Information given START

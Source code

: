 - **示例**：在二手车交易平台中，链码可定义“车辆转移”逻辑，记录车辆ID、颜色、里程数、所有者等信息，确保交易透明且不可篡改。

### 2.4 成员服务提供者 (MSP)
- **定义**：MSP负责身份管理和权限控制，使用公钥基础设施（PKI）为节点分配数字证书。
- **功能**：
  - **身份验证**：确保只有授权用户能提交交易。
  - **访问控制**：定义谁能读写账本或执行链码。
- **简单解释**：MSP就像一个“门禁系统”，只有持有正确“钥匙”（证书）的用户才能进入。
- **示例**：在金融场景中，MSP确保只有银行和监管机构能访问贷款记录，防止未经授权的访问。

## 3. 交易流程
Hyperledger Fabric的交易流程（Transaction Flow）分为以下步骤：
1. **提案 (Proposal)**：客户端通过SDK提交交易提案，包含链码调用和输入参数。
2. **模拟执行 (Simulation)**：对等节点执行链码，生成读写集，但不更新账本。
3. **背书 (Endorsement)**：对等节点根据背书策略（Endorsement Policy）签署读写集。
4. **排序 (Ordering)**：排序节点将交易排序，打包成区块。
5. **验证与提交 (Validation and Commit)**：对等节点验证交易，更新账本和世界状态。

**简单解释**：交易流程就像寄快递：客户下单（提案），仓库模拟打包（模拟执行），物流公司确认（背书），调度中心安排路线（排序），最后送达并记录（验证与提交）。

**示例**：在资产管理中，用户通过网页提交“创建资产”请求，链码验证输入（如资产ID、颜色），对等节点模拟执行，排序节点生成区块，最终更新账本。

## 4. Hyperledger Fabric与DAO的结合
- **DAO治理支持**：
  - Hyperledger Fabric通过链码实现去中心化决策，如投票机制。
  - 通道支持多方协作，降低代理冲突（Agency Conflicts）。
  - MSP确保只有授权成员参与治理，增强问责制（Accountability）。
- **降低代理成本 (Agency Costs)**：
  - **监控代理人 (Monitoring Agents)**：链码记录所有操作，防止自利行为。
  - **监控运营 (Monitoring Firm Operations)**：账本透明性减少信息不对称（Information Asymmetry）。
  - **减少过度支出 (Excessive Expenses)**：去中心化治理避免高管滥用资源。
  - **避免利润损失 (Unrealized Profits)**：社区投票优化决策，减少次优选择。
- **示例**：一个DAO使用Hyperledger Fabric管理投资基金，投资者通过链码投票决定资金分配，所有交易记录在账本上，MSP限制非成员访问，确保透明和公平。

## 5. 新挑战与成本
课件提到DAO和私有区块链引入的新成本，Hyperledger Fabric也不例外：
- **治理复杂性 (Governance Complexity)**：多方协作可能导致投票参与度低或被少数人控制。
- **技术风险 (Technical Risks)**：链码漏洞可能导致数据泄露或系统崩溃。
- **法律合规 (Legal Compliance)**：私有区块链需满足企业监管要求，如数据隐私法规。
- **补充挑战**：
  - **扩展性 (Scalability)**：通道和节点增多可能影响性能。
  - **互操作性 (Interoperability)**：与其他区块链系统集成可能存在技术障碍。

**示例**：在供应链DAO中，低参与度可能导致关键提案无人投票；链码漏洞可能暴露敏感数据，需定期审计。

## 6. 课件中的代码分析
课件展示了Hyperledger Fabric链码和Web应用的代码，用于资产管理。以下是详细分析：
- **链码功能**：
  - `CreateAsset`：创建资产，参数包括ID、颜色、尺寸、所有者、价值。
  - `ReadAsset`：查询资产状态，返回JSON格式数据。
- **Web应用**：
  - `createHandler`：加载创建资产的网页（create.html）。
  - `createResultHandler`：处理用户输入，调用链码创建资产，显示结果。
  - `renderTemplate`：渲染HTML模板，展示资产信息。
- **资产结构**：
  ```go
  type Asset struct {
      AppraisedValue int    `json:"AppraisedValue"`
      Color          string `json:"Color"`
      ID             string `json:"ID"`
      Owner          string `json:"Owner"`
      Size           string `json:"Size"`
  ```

Information given END

• Problem statement: Nothing but the lines from the top of the records down to the line with "## 6. 课件中的代码分析" belongs in the answer; repeat them exactly.

• Solved problem:
Source code

: - **示例**：在二手车交易平台中，链码可定义“车辆转移”逻辑，记录车辆ID、颜色、里程数、所有者等信息，确保交易透明且不可篡改。

### 2.4 成员服务提供者 (MSP)
- **定义**：MSP负责身份管理和权限控制，使用公钥基础设施（PKI）为节点分配数字证书。
- **功能**：
  - **身份验证**：确保只有授权用户能提交交易。
  - **访问控制**：定义谁能读写账本或执行链码。
- **简单解释**：MSP就像一个“门禁系统”，只有持有正确“钥匙”（证书）的用户才能进入。
- **示例**：在金融场景中，MSP确保只有银行和监管机构能访问贷款记录，防止未经授权的访问。

## 3. 交易流程
Hyperledger Fabric的交易流程（Transaction Flow）分为以下步骤：
1. **提案 (Proposal)**：客户端通过SDK提交交易提案，包含链码调用和输入参数。
2. **模拟执行 (Simulation)**：对等节点执行链码，生成读写集，但不更新账本。
3. **背书 (Endorsement)**：对等节点根据背书策略（Endorsement Policy）签署读写集。
4. **排序 (Ordering)**：排序节点将交易排序，打包成区块。
5. **验证与提交 (Validation and Commit)**：对等节点验证交易，更新账本和世界状态。

**简单解释**：交易流程就像寄快递：客户下单（提案），仓库模拟打包（模拟执行），物流公司确认（背书），调度中心安排路线（排序），最后送达并记录（验证与提交）。

**示例**：在资产管理中，用户通过网页提交“创建资产”请求，链码验证输入（如资产ID、颜色），对等节点模拟执行，排序节点生成区块，最终更新账本。

## 4. Hyperledger Fabric与DAO的结合
- **DAO治理支持**：
  - Hyperledger Fabric通过链码实现去中心化决策，如投票机制。
  - 通道支持多方协作，降低代理冲突（Agency Conflicts）。
  - MSP确保只有授权成员参与治理，增强问责制（Accountability）。
- **降低代理成本 (Agency Costs)**：
  - **监控代理人 (Monitoring Agents)**：链码记录所有操作，防止自利行为。
  - **监控运营 (Monitoring Firm Operations)**：账本透明性减少信息不对称（Information Asymmetry）。
  - **减少过度支出 (Excessive Expenses)**：去中心化治理避免高管滥用资源。
  - **避免利润损失 (Unrealized Profits)**：社区投票优化决策，减少次优选择。
- **示例**：一个DAO使用Hyperledger Fabric管理投资基金，投资者通过链码投票决定资金分配，所有交易记录在账本上，MSP限制非成员访问，确保透明和公平。

## 5. 新挑战与成本
课件提到DAO和私有区块链引入的新成本，Hyperledger Fabric也不例外：
- **治理复杂性 (Governance Complexity)**：多方协作可能导致投票参与度低或被少数人控制。
- **技术风险 (Technical Risks)**：链码漏洞可能导致数据泄露或系统崩溃。
- **法律合规 (Legal Compliance)**：私有区块链需满足企业监管要求，如数据隐私法规。
- **补充挑战**：
  - **扩展性 (Scalability)**：通道和节点增多可能影响性能。
  - **互操作性 (Interoperability)**：与其他区块链系统集成可能存在技术障碍。

**示例**：在供应链DAO中，低参与度可能导致关键提案无人投票；链码漏洞可能暴露敏感数据，需定期审计。

## 6. 课件中的代码分析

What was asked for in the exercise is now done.